Ahmed Omar spawn.think@REDACTED
Mon Nov 28 19:54:14 CET 2011


That's nice to know, thanks Raimo :)

On Mon, Nov 28, 2011 at 5:33 PM, Raimo Niskanen <
raimo+erlang-questions@REDACTED> wrote:

> On Mon, Nov 28, 2011 at 05:13:17PM +0100, Ahmed Omar wrote:
> > It's kind of cheating, as it's not documented.(AFAIK)
> > x is euqal to
> > calling dbg:fun2ms(fun(_)-> exception_trace() end).
> > which generates MatchSpec :
> > [{'_',[],[{exception_trace}]}]
> >
> > from documentation of match specs
> > http://www.erlang.org/doc/apps/erts/match_spec.html
> > *exception_trace:* Same as *return_trace*, plus; if the traced function
> > exits due to an exception, anexception_from trace message is generated,
> > whether the exception is caught or not.
>
> Well, if you try dbg:ltp() you will see all your saved match specs
> along with the "predefined" match specs, and this is actually
> documented in dbg.
>
> And, the predefined match specs will most probably not be removed
> nor changed. Not without very good reason.
>
> So it is not cheating.
>
> In a recent system you will also find predefined match specs
> with the short abbreviations 'c' and 'cx'. Have a look.
>
> >
> > example:
> > 37> dbg:tracer().
> > {ok,<0.85.0>}
> > 38> dbg:tpl(calendar, x).
> > {ok,[{matched,nonode@REDACTED,39},{saved,x}]}
> > 39> dbg:p(all,c).
> > {ok,[{matched,nonode@REDACTED,26}]}
> > 40> calendar:local_time_to_universal_time(33).

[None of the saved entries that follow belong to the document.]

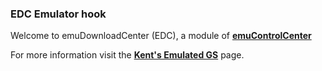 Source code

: ### EDC Emulator hook

Welcome to emuDownloadCenter (EDC), a module of [**emuControlCenter**](https://github.com/PhoenixInteractiveNL/emuControlCenter/wiki/)

For more information visit the [**Kent's Emulated GS**](https://github.com/PhoenixInteractiveNL/emuDownloadCenter/wiki/Emulator-kegs#menu) page.
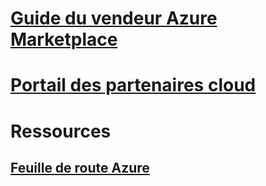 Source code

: # [Guide du vendeur Azure Marketplace](./seller-guide/cloud-partner-portal-seller-guide.md)
# [Portail des partenaires cloud](./cloud-partner-portal/cloud-partner-portal-what-is-the-cloud-partner-portal.md)
# Ressources
## [Feuille de route Azure](https://azure.microsoft.com/roadmap/)
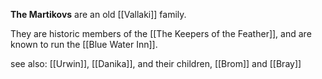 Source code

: **The Martikovs** are an old [[Vallaki]] family. 

They are historic members of the [[The Keepers of the Feather]], and are known to run the [[Blue Water Inn]].

see also: [[Urwin]], [[Danika]], and their children, [[Brom]] and [[Bray]] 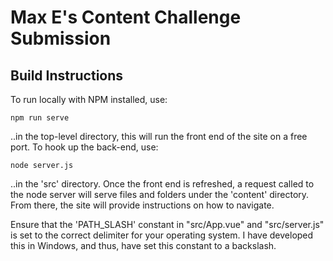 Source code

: # Max E's Content Challenge Submission

## Build Instructions

To run locally with NPM installed, use:

`npm run serve`

..in the top-level directory, this will run the front end of the site on a free port. To hook up the back-end, use:

`node server.js`

..in the 'src' directory. Once the front end is refreshed, a request called to the node server will serve files and folders under the 'content' directory. From there, the site will provide instructions on how to navigate.

Ensure that the 'PATH_SLASH' constant in "src/App.vue" and "src/server.js" is set to the correct delimiter for your operating system. I have developed this in Windows, and thus, have set this constant to a backslash.
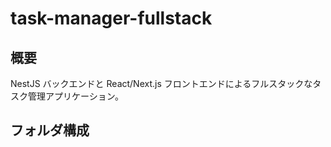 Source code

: # task-manager-fullstack

## 概要
NestJS バックエンドと React/Next.js フロントエンドによるフルスタックなタスク管理アプリケーション。

## フォルダ構成
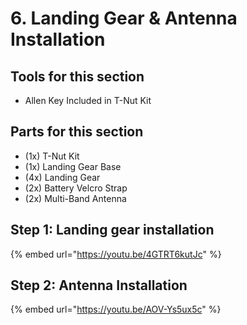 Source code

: # 6. Landing Gear & Antenna Installation



## Tools for this section

* Allen Key Included in T-Nut Kit

## Parts for this section

* (1x) T-Nut Kit
* (1x) Landing Gear Base
* (4x) Landing Gear
* (2x) Battery Velcro Strap
* (2x) Multi-Band Antenna



## Step 1: Landing gear installation

{% embed url="https://youtu.be/4GTRT6kutJc" %}





## Step 2: Antenna Installation

{% embed url="https://youtu.be/AOV-Ys5ux5c" %}
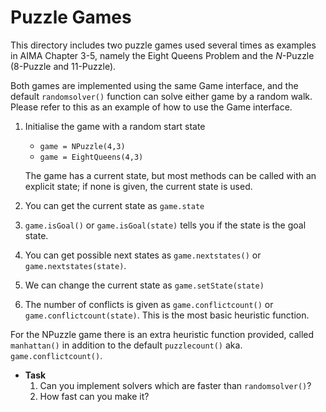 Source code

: # Puzzle Games

This directory includes two puzzle games used several times as examples 
in AIMA Chapter 3-5, namely the Eight Queens Problem and the $N$-Puzzle
(8-Puzzle and 11-Puzzle).

Both games are implemented using the same Game interface, and the
default `randomsolver()` function can solve either game by a random
walk.  Please refer to this as an example of how to use the Game
interface.

1.  Initialise the game with a random start state
    + `game = NPuzzle(4,3)`
    + `game = EightQueens(4,3)`

    The game has a current state, but most methods can be called with
    an explicit state; if none is given, the current state is used.
2.  You can get the current state as `game.state` 
3.  `game.isGoal()` or `game.isGoal(state)` tells you if the state is
    the goal state.
3.  You can get possible next states as `game.nextstates()` or
    `game.nextstates(state)`.
4.  We can change the current state as `game.setState(state)` 
5.  The number of conflicts is given as `game.conflictcount()` or
    `game.conflictcount(state)`.  This is the most basic heuristic
    function.

For the NPuzzle game there is an extra heuristic function provided,
called `manhattan()` in addition to the default `puzzlecount()` aka.
`game.conflictcount()`.

+ **Task**
    1. Can you implement solvers which are faster than `randomsolver()`?
    2. How fast can you make it?
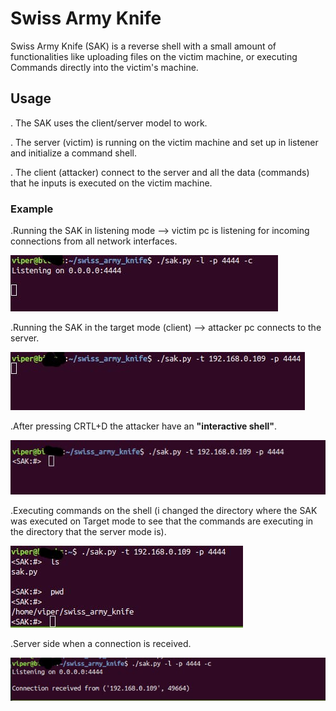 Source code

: # Swiss Army Knife
Swiss Army Knife (SAK) is a reverse shell
with a small amount of functionalities
like uploading files on the victim machine, or executing Commands directly into the victim's machine.

## Usage
. The SAK uses the client/server model to work.

. The server (victim) is running on the victim machine and set up in listener and initialize a command shell.

. The client (attacker) connect to the server and all the data (commands) that he inputs is executed on the victim machine.

### Example
.Running the SAK in listening mode --> victim pc is listening for incoming connections from all network interfaces.

![Alt text](1.jpeg?raw=true)

.Running the SAK in the target mode (client) --> attacker pc connects to the server.

![Alt text](2.jpeg)

.After pressing CRTL+D the attacker have an **"interactive shell"**.

![Alt text](3.jpeg)

.Executing commands on the shell (i changed the directory where the SAK was executed on Target mode to see that the commands are executing in the directory that the server mode is).

![Alt text](4.jpeg?)

.Server side when a connection is received.

![Alt text](5.jpeg)

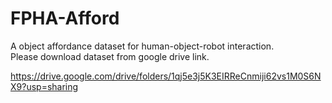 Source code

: # FPHA-Afford 
A object affordance dataset for human-object-robot interaction. <br> 
Please download dataset from google drive link.

https://drive.google.com/drive/folders/1qj5e3j5K3EIRReCnmiji62vs1M0S6NX9?usp=sharing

> > (<0.83.0>) call calendar:local_time_to_universal_time(33)
> > (<0.83.0>) exception_from {calendar,local_time_to_universal_time,1}
> > {error,badarg}
> > ** exception error: bad argument
> >      in function  erlang:localtime_to_universaltime/2
> >         called as erlang:localtime_to_universaltime(33,undefined)
> >      in call from erlang:localtime_to_universaltime/1
> >
> >
> > I think better use the documented form :)

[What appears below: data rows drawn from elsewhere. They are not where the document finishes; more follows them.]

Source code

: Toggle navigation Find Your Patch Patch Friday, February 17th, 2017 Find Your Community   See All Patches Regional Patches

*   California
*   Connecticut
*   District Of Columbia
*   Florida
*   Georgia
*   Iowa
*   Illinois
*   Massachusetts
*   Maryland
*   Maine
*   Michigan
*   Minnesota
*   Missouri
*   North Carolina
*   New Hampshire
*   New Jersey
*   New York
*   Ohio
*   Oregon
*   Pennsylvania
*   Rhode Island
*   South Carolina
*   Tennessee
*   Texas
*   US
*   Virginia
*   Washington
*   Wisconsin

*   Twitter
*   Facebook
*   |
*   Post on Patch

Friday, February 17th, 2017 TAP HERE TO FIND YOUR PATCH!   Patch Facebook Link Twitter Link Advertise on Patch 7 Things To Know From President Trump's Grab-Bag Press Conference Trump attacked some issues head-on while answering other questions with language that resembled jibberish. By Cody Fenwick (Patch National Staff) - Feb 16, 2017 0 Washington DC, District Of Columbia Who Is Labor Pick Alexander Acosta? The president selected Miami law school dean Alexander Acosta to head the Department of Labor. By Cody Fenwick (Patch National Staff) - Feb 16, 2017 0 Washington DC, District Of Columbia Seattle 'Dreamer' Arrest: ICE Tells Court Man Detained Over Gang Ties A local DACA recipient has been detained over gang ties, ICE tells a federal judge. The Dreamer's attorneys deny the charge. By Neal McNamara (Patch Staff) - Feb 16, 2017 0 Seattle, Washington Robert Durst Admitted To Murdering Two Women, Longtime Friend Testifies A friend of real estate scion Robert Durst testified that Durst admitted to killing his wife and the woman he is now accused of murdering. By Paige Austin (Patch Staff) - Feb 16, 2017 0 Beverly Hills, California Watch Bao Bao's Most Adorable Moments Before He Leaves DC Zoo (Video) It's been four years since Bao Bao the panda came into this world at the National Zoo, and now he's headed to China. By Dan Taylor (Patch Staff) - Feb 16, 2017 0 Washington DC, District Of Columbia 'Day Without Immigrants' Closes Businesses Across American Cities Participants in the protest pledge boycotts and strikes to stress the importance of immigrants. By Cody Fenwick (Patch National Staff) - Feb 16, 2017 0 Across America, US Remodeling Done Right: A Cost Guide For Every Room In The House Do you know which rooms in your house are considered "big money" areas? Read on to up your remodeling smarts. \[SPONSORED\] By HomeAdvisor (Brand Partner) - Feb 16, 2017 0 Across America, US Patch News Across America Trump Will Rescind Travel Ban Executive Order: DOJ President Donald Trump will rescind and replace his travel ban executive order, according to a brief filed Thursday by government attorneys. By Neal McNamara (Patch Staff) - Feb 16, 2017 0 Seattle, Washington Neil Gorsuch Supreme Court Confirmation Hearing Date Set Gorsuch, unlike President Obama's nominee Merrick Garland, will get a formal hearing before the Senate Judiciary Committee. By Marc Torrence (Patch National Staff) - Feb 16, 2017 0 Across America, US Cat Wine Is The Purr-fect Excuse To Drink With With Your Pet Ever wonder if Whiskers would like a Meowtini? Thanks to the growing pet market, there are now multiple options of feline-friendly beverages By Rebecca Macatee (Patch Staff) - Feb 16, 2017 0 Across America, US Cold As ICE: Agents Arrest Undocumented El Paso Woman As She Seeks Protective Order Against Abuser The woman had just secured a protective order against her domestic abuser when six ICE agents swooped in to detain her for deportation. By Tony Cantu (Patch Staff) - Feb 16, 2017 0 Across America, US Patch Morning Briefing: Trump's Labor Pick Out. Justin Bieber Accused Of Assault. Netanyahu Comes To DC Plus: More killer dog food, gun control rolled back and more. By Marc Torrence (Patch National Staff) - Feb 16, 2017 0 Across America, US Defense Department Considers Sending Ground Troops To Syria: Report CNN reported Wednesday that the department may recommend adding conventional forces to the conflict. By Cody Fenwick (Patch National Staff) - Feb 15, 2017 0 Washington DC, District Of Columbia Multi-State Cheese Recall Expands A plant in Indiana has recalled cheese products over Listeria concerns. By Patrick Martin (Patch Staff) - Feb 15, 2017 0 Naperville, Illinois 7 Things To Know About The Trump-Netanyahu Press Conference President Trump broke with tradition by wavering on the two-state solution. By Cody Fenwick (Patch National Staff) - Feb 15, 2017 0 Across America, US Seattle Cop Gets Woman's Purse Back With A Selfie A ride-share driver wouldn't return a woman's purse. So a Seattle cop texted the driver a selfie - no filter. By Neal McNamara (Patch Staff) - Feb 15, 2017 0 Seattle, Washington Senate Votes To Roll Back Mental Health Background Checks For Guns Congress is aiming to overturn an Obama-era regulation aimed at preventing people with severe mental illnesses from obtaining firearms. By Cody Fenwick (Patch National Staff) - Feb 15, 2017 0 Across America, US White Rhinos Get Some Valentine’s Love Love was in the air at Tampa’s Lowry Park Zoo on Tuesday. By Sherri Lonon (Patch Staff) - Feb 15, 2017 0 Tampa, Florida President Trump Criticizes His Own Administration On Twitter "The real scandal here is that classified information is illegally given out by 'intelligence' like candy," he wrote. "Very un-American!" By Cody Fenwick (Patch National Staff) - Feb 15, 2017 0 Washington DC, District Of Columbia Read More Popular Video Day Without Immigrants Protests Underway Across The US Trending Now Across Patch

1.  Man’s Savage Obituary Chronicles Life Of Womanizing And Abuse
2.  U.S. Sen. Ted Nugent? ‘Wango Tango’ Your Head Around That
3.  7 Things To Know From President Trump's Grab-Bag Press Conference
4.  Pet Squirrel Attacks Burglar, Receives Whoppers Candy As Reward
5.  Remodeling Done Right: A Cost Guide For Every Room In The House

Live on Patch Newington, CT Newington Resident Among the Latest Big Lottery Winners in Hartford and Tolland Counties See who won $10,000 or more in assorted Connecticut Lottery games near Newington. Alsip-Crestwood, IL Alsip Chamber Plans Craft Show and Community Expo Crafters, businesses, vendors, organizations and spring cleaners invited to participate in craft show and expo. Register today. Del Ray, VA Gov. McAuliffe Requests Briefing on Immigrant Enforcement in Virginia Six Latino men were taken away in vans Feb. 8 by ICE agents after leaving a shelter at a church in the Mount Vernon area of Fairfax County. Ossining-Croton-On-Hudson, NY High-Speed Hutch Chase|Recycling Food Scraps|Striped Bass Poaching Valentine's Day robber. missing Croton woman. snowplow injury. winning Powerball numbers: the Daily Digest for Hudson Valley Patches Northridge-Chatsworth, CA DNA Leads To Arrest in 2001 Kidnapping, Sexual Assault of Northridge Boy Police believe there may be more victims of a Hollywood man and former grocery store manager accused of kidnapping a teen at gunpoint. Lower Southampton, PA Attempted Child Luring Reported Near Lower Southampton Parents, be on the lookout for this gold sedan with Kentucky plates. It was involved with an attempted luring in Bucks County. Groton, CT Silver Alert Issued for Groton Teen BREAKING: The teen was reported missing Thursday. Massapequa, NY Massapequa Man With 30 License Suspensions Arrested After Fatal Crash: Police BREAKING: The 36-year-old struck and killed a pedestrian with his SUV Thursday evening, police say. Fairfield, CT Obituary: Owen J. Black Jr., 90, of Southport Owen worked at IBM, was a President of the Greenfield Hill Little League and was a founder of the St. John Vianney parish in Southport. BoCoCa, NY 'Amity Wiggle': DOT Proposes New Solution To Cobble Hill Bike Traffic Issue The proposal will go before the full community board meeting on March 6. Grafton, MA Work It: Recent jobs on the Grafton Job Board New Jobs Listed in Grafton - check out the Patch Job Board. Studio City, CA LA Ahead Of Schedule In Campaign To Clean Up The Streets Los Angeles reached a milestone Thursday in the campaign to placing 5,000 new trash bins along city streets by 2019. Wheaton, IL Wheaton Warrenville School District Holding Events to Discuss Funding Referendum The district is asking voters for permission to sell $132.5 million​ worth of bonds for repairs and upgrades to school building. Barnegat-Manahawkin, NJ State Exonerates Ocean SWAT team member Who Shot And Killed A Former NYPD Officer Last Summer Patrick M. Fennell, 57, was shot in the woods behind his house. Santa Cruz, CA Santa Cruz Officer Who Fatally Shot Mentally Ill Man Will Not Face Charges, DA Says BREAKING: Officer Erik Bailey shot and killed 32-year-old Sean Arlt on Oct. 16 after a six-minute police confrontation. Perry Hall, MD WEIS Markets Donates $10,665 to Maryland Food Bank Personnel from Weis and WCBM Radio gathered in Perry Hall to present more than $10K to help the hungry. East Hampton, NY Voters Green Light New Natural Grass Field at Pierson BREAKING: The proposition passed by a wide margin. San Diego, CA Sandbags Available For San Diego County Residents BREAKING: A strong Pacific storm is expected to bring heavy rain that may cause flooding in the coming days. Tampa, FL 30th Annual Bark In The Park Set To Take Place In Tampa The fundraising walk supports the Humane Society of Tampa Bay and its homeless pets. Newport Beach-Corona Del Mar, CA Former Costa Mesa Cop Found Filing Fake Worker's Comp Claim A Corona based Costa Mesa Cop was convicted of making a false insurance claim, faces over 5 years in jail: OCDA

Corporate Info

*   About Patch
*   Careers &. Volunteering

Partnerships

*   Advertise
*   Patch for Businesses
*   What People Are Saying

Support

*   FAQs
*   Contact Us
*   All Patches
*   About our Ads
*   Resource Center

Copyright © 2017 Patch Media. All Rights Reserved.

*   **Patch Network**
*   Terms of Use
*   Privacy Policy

> > dbg:tpl(usr_drv, dbg:fun2ms(fun(_)-> exception_trace() end)).
> >
> >
> > On Mon, Nov 28, 2011 at 4:38 PM, Kirill Zaborsky <qrilka@REDACTED>
> wrote:
> >
> > > Ahmed, minor question: what does 'x' mean in dbg:tpl(user_drv, x) ?
> From
> > > the documentation I do not see what this match specification mya mean.
> > >
> > > Kind regards,
> > > Kirill Zaborsky
> > >
> > >
> > > 2011/11/28 Ahmed Omar <spawn.think@REDACTED>
> > >
> > >> Krill,
> > >> How about using some dbg?
> > >> Note : you need to be careful not to generate huge amount of
> debugging on
> > >> your node that could actually kill your node. I don't know much about
> your
> > >> system and how heavy the load on nodes is.
> > >>
> > >> You can do something like :
> > >> dbg:tracer(port, dbg:trace_port(file, "/tmp/usr_drv.dbg")).
> > >> dbg:p(user_drv, [m, c]).
> > >> dbg:tpl(user_drv, x).
> > >>
> > >> This way you will have a file that contains tracing of all messages
> and
> > >> local function calls done in process user_drv
> > >> When the node stuck we can see more details about what happened (note
> :
> > >> watch for the file size too)
> > >>
> > >> On Mon, Nov 28, 2011 at 1:37 PM, Kirill Zaborsky <qrilka@REDACTED
> >wrote:
> > >>
> > >>> Thanks, dennis,
> > >>> I have created a crash dump on a test machine (using halfword
> emulator)
> > >>> and received user_drv in waiting state with
> > >>> Program counter - 0x0000000002845f00 (user_drv:server_loop/5 + 48)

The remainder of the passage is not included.